Clinician Telephone Training to Reduce Family Tobacco Use: Analysis of Transcribed Recordings
Journal of Clinical Outcomes Management. 2016 February;23(2)
References
Practice Recruitment and Eligibility
Practices were recruited through the American Academy of Pediatrics using direct emails, newsletter/listserv articles, phone calls to members, and in-person recruitment at national meetings. Eligible practices were located in a non–hospital-based setting, had an average patient flow of at least 50 patients per day, used an electronic medical record (EMR) system, and were matched in each state based on practice size and smoking rate. Interested practices also had to be willing to host a research assistant to collect exit interview data from parents. Practices were excluded if they took part in previous CEASE studies or were actively enrolling participants into other tobacco control research studies. Based on these criteria, 18 eligible practices from Indiana, North Carolina, Ohio, Tennessee, Michigan, and Virginia agreed to participate in the study. Of the 6 states, one state was chosen as a replacement state. Five practices from the remaining states were assigned to the intervention group, 5 to the control group, and 5 were assigned to the replacement group in case an intervention or control practice in their state withdrew from the study. Each intervention practice participated in a peer-to-peer training call and a whole office training call. Data analyzed in this paper was collected from all 10 intervention practice training calls.
Training Calls Data Collection
The peer-to-peer and whole office training calls were recorded and transcribed. Permission to record the calls was requested by the trainer (the principal investigator of the study) and given verbally by each person being trained. The training call recordings were then transcribed verbatim by a commercial service; the transcriptions were spot-checked for accuracy.
The transcripts were first read closely by the first author (BHW), then coded inductively into relevant themes that emerged from the calls. The inductive coding was guided by the questions and concerns that the clinicians raised during the training, as well as the ways in which the trainer addressed these concerns and tailored the training to the needs and interests of the pediatric clinicians [26]. The coding was reviewed and confirmed by the other study team members.
After the data were coded into themes, the coded data were analyzed by the first author using qualitative description. Qualitative description is a method of analyzing coded qualitative data by looking at the words and meanings expressed by respondents [27]. Through this method of analysis, we were able to understand what concerns the clinicians and staff voiced about aspects of the CEASE intervention.
Ethics
The study was approved institutional review boards at Massachusetts General Hospital, the AAP, and the health care practices that required local IRB approval. The quotes used in this paper have been anonymized and cleaned to remove any identifying information, such as location and names.

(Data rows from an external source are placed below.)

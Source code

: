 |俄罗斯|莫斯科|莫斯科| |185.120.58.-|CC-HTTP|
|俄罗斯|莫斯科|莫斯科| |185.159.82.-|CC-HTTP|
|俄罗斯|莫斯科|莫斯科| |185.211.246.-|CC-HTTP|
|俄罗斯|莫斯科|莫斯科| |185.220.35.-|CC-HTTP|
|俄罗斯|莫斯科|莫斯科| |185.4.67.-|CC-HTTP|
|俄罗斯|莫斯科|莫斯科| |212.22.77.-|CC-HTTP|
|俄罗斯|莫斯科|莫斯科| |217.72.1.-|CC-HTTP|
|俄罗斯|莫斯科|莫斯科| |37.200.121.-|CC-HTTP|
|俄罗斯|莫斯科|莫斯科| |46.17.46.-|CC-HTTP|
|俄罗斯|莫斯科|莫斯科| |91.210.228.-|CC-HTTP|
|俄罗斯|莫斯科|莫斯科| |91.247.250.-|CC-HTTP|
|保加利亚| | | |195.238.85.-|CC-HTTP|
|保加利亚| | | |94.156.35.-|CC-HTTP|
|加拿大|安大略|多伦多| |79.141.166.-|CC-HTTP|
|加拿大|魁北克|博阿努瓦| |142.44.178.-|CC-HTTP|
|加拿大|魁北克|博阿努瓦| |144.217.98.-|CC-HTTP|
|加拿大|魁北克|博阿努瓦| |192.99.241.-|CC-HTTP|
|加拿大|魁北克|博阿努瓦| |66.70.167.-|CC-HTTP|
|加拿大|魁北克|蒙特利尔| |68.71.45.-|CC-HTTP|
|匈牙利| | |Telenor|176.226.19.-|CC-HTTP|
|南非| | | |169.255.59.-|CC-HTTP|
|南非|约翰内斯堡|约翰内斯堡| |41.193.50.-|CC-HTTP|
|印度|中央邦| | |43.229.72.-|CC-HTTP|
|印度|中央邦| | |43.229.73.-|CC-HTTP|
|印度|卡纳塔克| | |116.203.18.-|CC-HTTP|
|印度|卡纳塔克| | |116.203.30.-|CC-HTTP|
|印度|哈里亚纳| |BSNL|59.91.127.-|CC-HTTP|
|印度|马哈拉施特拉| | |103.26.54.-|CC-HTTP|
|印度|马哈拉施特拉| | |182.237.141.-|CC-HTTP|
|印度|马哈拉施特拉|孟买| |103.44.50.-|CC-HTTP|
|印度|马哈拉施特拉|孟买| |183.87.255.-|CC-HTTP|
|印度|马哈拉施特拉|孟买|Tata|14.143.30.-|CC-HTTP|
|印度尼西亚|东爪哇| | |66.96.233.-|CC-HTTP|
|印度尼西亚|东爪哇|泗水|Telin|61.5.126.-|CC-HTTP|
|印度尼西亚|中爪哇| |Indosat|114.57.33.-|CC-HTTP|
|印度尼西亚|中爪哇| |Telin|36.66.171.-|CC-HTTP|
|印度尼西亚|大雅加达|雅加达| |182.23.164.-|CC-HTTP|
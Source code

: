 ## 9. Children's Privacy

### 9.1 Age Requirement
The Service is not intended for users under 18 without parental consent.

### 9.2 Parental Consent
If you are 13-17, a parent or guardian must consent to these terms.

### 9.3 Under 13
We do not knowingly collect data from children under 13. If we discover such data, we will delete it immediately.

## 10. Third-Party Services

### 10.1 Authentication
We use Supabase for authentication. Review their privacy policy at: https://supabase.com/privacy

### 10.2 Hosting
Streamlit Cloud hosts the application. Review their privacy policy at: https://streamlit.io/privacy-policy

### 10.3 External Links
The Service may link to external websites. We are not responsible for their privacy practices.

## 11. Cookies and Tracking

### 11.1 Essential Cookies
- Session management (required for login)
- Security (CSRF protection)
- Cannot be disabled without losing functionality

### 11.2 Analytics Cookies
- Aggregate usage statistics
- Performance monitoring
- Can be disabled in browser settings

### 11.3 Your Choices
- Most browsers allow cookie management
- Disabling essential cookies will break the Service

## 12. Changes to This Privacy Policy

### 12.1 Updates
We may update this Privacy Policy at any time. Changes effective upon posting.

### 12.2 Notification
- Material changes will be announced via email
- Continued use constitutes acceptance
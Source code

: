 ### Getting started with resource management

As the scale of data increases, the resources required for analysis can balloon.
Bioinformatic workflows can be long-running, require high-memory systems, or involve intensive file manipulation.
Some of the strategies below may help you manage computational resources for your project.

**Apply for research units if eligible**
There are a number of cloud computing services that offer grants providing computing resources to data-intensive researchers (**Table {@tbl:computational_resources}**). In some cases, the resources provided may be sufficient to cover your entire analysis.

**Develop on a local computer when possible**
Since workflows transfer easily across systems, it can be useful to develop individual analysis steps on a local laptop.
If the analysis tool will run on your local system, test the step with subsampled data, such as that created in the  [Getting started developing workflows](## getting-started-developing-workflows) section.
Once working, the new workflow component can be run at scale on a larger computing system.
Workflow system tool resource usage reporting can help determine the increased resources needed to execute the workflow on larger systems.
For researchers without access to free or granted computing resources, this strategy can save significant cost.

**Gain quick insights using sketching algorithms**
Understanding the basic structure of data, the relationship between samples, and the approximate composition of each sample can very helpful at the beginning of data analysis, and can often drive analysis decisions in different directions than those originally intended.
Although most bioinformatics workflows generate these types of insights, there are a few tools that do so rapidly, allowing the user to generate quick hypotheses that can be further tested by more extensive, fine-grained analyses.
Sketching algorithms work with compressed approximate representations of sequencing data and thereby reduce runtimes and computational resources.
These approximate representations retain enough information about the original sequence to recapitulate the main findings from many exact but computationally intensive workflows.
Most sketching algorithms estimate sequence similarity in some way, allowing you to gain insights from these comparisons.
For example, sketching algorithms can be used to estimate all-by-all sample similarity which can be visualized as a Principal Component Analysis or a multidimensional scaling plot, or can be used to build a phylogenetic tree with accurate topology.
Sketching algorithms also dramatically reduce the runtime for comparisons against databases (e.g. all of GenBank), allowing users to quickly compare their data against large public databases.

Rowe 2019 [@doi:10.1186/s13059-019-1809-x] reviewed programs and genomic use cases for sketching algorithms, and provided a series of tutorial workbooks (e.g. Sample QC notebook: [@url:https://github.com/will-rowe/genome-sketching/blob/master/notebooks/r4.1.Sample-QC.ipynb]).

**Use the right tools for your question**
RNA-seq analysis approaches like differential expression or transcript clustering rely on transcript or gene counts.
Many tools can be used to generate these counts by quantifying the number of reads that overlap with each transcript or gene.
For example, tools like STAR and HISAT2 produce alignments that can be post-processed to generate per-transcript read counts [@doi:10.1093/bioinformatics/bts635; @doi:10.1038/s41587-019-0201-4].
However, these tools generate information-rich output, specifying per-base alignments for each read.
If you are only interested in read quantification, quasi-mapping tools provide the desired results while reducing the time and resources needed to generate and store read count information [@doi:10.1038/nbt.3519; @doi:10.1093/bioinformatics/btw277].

Peer-to-Peer Training Calls
The peer-to-peer training calls were conducted after training and study materials arrived. The project leader (a pediatrician in the practice who was interested in spearheading the CEASE intervention) was asked to watch the training video. Using an evidence-based, previously developed call script [28], the principal investigator trained the project leader in key aspects of addressing family tobacco use and exposure, such as using an electronic tablet screener survey to identify family members who smoke, exploring techniques for prescribing or recommending NRT, and identifying ways to connect family members to free tobacco cessation counseling and support services. On occasion, other staff from the pediatric office (eg, a nurse or office manager) joined the call.